┌─ EXERCISE MATERIAL

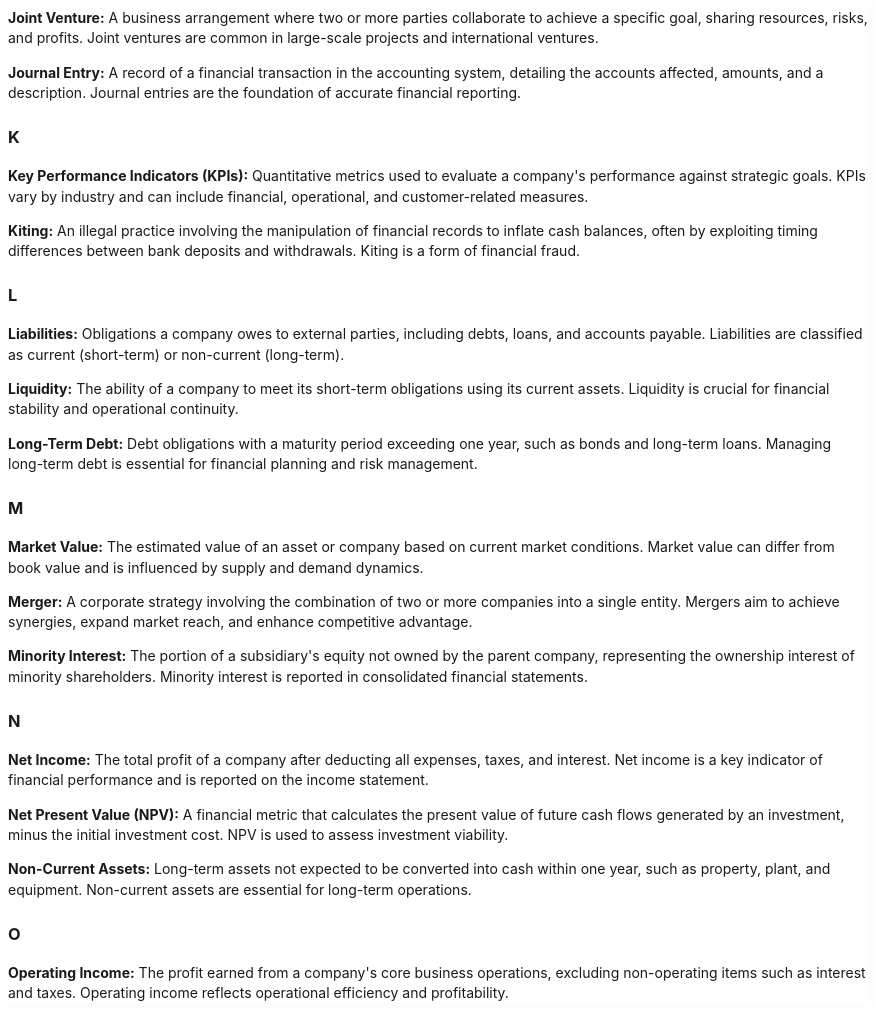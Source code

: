 **Joint Venture:** A business arrangement where two or more parties collaborate to achieve a specific goal, sharing resources, risks, and profits. Joint ventures are common in large-scale projects and international ventures.

**Journal Entry:** A record of a financial transaction in the accounting system, detailing the accounts affected, amounts, and a description. Journal entries are the foundation of accurate financial reporting.

### **K**

**Key Performance Indicators (KPIs):** Quantitative metrics used to evaluate a company's performance against strategic goals. KPIs vary by industry and can include financial, operational, and customer-related measures.

**Kiting:** An illegal practice involving the manipulation of financial records to inflate cash balances, often by exploiting timing differences between bank deposits and withdrawals. Kiting is a form of financial fraud.

### **L**

**Liabilities:** Obligations a company owes to external parties, including debts, loans, and accounts payable. Liabilities are classified as current (short-term) or non-current (long-term).

**Liquidity:** The ability of a company to meet its short-term obligations using its current assets. Liquidity is crucial for financial stability and operational continuity.

**Long-Term Debt:** Debt obligations with a maturity period exceeding one year, such as bonds and long-term loans. Managing long-term debt is essential for financial planning and risk management.

### **M**

**Market Value:** The estimated value of an asset or company based on current market conditions. Market value can differ from book value and is influenced by supply and demand dynamics.

**Merger:** A corporate strategy involving the combination of two or more companies into a single entity. Mergers aim to achieve synergies, expand market reach, and enhance competitive advantage.

**Minority Interest:** The portion of a subsidiary's equity not owned by the parent company, representing the ownership interest of minority shareholders. Minority interest is reported in consolidated financial statements.

### **N**

**Net Income:** The total profit of a company after deducting all expenses, taxes, and interest. Net income is a key indicator of financial performance and is reported on the income statement.

**Net Present Value (NPV):** A financial metric that calculates the present value of future cash flows generated by an investment, minus the initial investment cost. NPV is used to assess investment viability.

**Non-Current Assets:** Long-term assets not expected to be converted into cash within one year, such as property, plant, and equipment. Non-current assets are essential for long-term operations.

### **O**

**Operating Income:** The profit earned from a company's core business operations, excluding non-operating items such as interest and taxes. Operating income reflects operational efficiency and profitability.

└─

• **EXERCISE BRIEF**
A verbatim copy of all the records, minus the pictures, is the expected answer.

• **RESULT BELOW**
Source code

: **Joint Venture:** A business arrangement where two or more parties collaborate to achieve a specific goal, sharing resources, risks, and profits. Joint ventures are common in large-scale projects and international ventures.

**Journal Entry:** A record of a financial transaction in the accounting system, detailing the accounts affected, amounts, and a description. Journal entries are the foundation of accurate financial reporting.

### **K**

**Key Performance Indicators (KPIs):** Quantitative metrics used to evaluate a company's performance against strategic goals. KPIs vary by industry and can include financial, operational, and customer-related measures.

**Kiting:** An illegal practice involving the manipulation of financial records to inflate cash balances, often by exploiting timing differences between bank deposits and withdrawals. Kiting is a form of financial fraud.

### **L**

**Liabilities:** Obligations a company owes to external parties, including debts, loans, and accounts payable. Liabilities are classified as current (short-term) or non-current (long-term).

**Liquidity:** The ability of a company to meet its short-term obligations using its current assets. Liquidity is crucial for financial stability and operational continuity.

**Long-Term Debt:** Debt obligations with a maturity period exceeding one year, such as bonds and long-term loans. Managing long-term debt is essential for financial planning and risk management.

### **M**

**Market Value:** The estimated value of an asset or company based on current market conditions. Market value can differ from book value and is influenced by supply and demand dynamics.

**Merger:** A corporate strategy involving the combination of two or more companies into a single entity. Mergers aim to achieve synergies, expand market reach, and enhance competitive advantage.

**Minority Interest:** The portion of a subsidiary's equity not owned by the parent company, representing the ownership interest of minority shareholders. Minority interest is reported in consolidated financial statements.

### **N**

**Net Income:** The total profit of a company after deducting all expenses, taxes, and interest. Net income is a key indicator of financial performance and is reported on the income statement.

**Net Present Value (NPV):** A financial metric that calculates the present value of future cash flows generated by an investment, minus the initial investment cost. NPV is used to assess investment viability.

**Non-Current Assets:** Long-term assets not expected to be converted into cash within one year, such as property, plant, and equipment. Non-current assets are essential for long-term operations.

### **O**

**Operating Income:** The profit earned from a company's core business operations, excluding non-operating items such as interest and taxes. Operating income reflects operational efficiency and profitability.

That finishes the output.